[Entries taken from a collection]
+ + + +

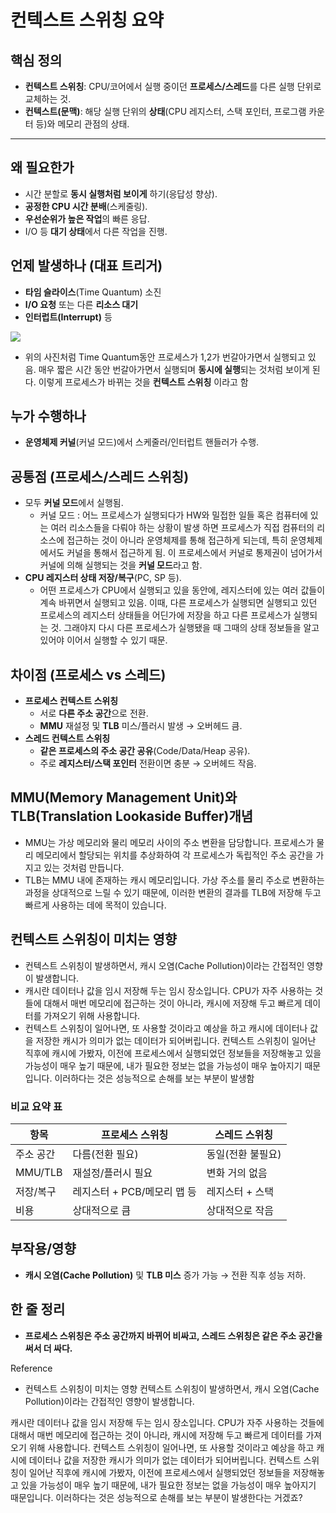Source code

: # 컨텍스트 스위칭 요약

## 핵심 정의
- **컨텍스트 스위칭**: CPU/코어에서 실행 중이던 **프로세스/스레드**를 다른 실행 단위로 교체하는 것.
- **컨텍스트(문맥)**: 해당 실행 단위의 **상태**(CPU 레지스터, 스택 포인터, 프로그램 카운터 등)와 메모리 관점의 상태.

---

## 왜 필요한가
- 시간 분할로 **동시 실행처럼 보이게** 하기(응답성 향상).
- **공정한 CPU 시간 분배**(스케줄링).
- **우선순위가 높은 작업**의 빠른 응답.
- I/O 등 **대기 상태**에서 다른 작업을 진행.

## 언제 발생하나 (대표 트리거)

- **타임 슬라이스**(Time Quantum) 소진
- **I/O 요청** 또는 다른 **리소스 대기**
- **인터럽트(Interrupt)** 등

![](https://img1.daumcdn.net/thumb/R1280x0/?scode=mtistory2&fname=https%3A%2F%2Fblog.kakaocdn.net%2Fdna%2FcjsUVo%2FbtssVVplUNC%2FAAAAAAAAAAAAAAAAAAAAABcZ8ylWKYwVmJiSvXqTqPBDIJIf7Ewu8_OCOG7jpdCK%2Fimg.png%3Fcredential%3DyqXZFxpELC7KVnFOS48ylbz2pIh7yKj8%26expires%3D1756652399%26allow_ip%3D%26allow_referer%3D%26signature%3DViI7vcxumSw3z2lzQ8fLQPJMrKE%253D)
- 위의 사진처럼 Time Quantum동안 프로세스가 1,2가 번갈아가면서 실행되고 있음. 매우 짧은 시간 동안 번갈아가면서
  실행되며 **동시에 실행**되는 것처럼 보이게 된다. 이렇게 프로세스가 바뀌는 것을 **컨텍스트 스위칭** 이라고 함

## 누가 수행하나
- **운영체제 커널**(커널 모드)에서 스케줄러/인터럽트 핸들러가 수행.

## 공통점 (프로세스/스레드 스위칭)
- 모두 **커널 모드**에서 실행됨.
  - 커널 모드 : 어느 프로세스가 실행되다가 HW와 밀접한 일들 혹은 컴퓨터에 있는 여러 리소스들을 다뤄야 하는 상황이 발생
  하면 프로세스가 직접 컴퓨터의 리소스에 접근하는 것이 아니라 운영체제를 통해 접근하게 되는데, 특히 운영체제에서도 커널을 통해서
  접근하게 됨. 이 프로세스에서 커널로 통제권이 넘어가서 커널에 의해 실행되는 것을 **커널 모드**라고 함.
- **CPU 레지스터 상태 저장/복구**(PC, SP 등).
  - 어떤 프로세스가 CPU에서 실행되고 있을 동안에, 레지스터에 있는 여러 값들이 계속 바뀌면서 실행되고 있음.
  이때, 다른 프로세스가 실행되면 실행되고 있던 프로세스의 레지스터 상태들을 어딘가에 저장을 하고 다른 프로세스가 실행되는 것.
  그래야지 다시 다른 프로세스가 실행됐을 때 그때의 상태 정보들을 알고 있어야 이어서 실행할 수 있기 때문.

## 차이점 (프로세스 vs 스레드)
- **프로세스 컨텍스트 스위칭**
  - 서로 **다른 주소 공간**으로 전환.
  - **MMU** 재설정 및 **TLB** 미스/플러시 발생 → 오버헤드 큼.
- **스레드 컨텍스트 스위칭**
  - **같은 프로세스의 주소 공간 공유**(Code/Data/Heap 공유).
  - 주로 **레지스터/스택 포인터** 전환이면 충분 → 오버헤드 작음.

## MMU(Memory Management Unit)와 TLB(Translation Lookaside Buffer)개념

- MMU는 가상 메모리와 물리 메모리 사이의 주소 변환을 담당합니다. 프로세스가 물리 메모리에서 할당되는 위치를 추상화하여 각 프로세스가 독립적인 주소 공간을 가지고 있는 것처럼 만듭니다.
- TLB는 MMU 내에 존재하는 캐시 메모리입니다. 가상 주소를 물리 주소로 변환하는 과정을 상대적으로 느릴 수 있기 때문에, 이러한 변환의 결과를 TLB에 저장해 두고 빠르게 사용하는 데에 목적이 있습니다.

## 컨텍스트 스위칭이 미치는 영향
- 컨텍스트 스위칭이 발생하면서, 캐시 오염(Cache Pollution)이라는 간접적인 영향이 발생합니다.
- 캐시란 데이터나 값을 임시 저장해 두는 임시 장소입니다. CPU가 자주 사용하는 것들에 대해서 매번 메모리에 접근하는 것이 아니라, 캐시에 저장해 두고 빠르게 데이터를 가져오기 위해 사용합니다.
- 컨텍스트 스위칭이 일어나면, 또 사용할 것이라고 예상을 하고 캐시에 데이터나 값을 저장한 캐시가 의미가 없는 데이터가 되어버립니다. 컨텍스트 스위칭이 일어난 직후에 캐시에 가봤자, 이전에 프로세스에서 실행되었던 정보들을 저장해놓고 있을 가능성이 매우 높기 때문에, 내가 필요한 정보는 없을 가능성이 매우 높아지기 때문입니다. 이러하다는 것은 성능적으로 손해를 보는 부분이 발생함

### 비교 요약 표
| 항목 | 프로세스 스위칭 | 스레드 스위칭 |
|---|---|---|
| 주소 공간 | 다름(전환 필요) | 동일(전환 불필요) |
| MMU/TLB | 재설정/플러시 필요 | 변화 거의 없음 |
| 저장/복구 | 레지스터 + PCB/메모리 맵 등 | 레지스터 + 스택 |
| 비용 | 상대적으로 큼 | 상대적으로 작음 |

## 부작용/영향
- **캐시 오염(Cache Pollution)** 및 **TLB 미스** 증가 가능 → 전환 직후 성능 저하.

## 한 줄 정리
- **프로세스 스위칭은 주소 공간까지 바뀌어 비싸고, 스레드 스위칭은 같은 주소 공간을 써서 더 싸다.**

Reference
- 컨텍스트 스위칭이 미치는 영향
  컨텍스트 스위칭이 발생하면서, 캐시 오염(Cache Pollution)이라는 간접적인 영향이 발생합니다.

캐시란 데이터나 값을 임시 저장해 두는 임시 장소입니다. CPU가 자주 사용하는 것들에 대해서 매번 메모리에 접근하는 것이 아니라, 캐시에 저장해 두고 빠르게 데이터를 가져오기 위해 사용합니다.
컨텍스트 스위칭이 일어나면, 또 사용할 것이라고 예상을 하고 캐시에 데이터나 값을 저장한 캐시가 의미가 없는 데이터가 되어버립니다. 컨텍스트 스위칭이 일어난 직후에 캐시에 가봤자, 이전에 프로세스에서 실행되었던 정보들을 저장해놓고 있을 가능성이 매우 높기 때문에, 내가 필요한 정보는 없을 가능성이 매우 높아지기 때문입니다. 이러하다는 것은 성능적으로 손해를 보는 부분이 발생한다는 거겠죠?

+ + + +

◆ Assigned task
Could you transcribe the entries above word for word, from the line with "그래야지 다시 다른 프로세스가" down to the line with "- MMU는 가상 메모리와", keeping both?

◆ Exercise solution
  그래야지 다시 다른 프로세스가 실행됐을 때 그때의 상태 정보들을 알고 있어야 이어서 실행할 수 있기 때문.

## 차이점 (프로세스 vs 스레드)
- **프로세스 컨텍스트 스위칭**
  - 서로 **다른 주소 공간**으로 전환.
  - **MMU** 재설정 및 **TLB** 미스/플러시 발생 → 오버헤드 큼.
- **스레드 컨텍스트 스위칭**
  - **같은 프로세스의 주소 공간 공유**(Code/Data/Heap 공유).
  - 주로 **레지스터/스택 포인터** 전환이면 충분 → 오버헤드 작음.

## MMU(Memory Management Unit)와 TLB(Translation Lookaside Buffer)개념

- MMU는 가상 메모리와 물리 메모리 사이의 주소 변환을 담당합니다. 프로세스가 물리 메모리에서 할당되는 위치를 추상화하여 각 프로세스가 독립적인 주소 공간을 가지고 있는 것처럼 만듭니다.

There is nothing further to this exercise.